Lock ten economists up in a room, the old saying goes, and you’ll get 20 different opinions.
Last week we were told that the fall in the Westpac-Melbourne Institute index of economic activity and new residential building activity meant there was pressure on interest rates. Today, however, Treasury secretary Ken Henry is waving the big stick at the Reserve Bank in The Australianin advance of the release of CPI figures, scaring them off any idea of raising rates when they meet next week.
Henry has warned that attempts to slow the economy by raising interest rates could end in recession, according to economics editor David Uren. “We know from history that growth cycles tend to end untidily,” Henry yesterday told a business seminar organised by the Melbourne Institute of Applied economic and Social Research. “Macro-policy makers, who seem to seek to bring them to an end, don’t have that objective, of course. Rather, their goal is usually described as a soft landing… Instead, policy-induced softening usually, if not always, ends in recession.”
The UN’s Economic and Social Commission for Asia and the Pacific (ESCAP) annual survey yesterday warned just how dangerous that would be.
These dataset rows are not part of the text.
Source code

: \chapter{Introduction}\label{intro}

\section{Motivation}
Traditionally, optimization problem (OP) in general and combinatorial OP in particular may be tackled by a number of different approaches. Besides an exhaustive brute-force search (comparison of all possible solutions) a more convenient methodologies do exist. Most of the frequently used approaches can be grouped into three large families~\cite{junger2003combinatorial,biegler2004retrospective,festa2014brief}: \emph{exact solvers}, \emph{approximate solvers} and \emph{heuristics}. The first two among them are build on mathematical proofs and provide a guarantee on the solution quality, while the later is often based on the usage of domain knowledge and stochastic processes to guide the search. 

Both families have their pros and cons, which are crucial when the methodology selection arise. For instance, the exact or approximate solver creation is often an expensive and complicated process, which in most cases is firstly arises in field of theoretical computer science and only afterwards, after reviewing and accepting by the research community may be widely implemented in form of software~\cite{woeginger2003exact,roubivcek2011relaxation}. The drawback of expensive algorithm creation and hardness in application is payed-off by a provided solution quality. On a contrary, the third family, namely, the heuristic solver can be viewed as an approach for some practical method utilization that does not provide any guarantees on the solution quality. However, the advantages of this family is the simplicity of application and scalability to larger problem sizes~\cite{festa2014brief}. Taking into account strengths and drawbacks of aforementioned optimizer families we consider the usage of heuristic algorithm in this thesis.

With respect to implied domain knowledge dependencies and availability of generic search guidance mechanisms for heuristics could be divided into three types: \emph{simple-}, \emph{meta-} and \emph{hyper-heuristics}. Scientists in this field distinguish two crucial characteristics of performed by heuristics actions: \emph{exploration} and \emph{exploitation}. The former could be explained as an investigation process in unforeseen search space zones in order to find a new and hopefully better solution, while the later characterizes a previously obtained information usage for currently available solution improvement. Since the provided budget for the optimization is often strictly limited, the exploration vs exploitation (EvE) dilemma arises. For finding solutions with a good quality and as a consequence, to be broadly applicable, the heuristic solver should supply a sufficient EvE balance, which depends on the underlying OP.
It’s raised concerns over Australia’s low domestic savings rate, rising debt-service costs and investment income outflows as key factors affecting the outlook.
Our current account deficit is currently about 6.2% of overall output and widening. Foreign debt levels, now at more than $400 billion, have also risen, reaching about 49.2% of GDP, from 40% in 1998.
Most worrying for pollies and punters must be the high levels of household debt – currently running at 140% of disposable income. They’ll all be hoping that rates stay static – let alone that that recession doesn’t come.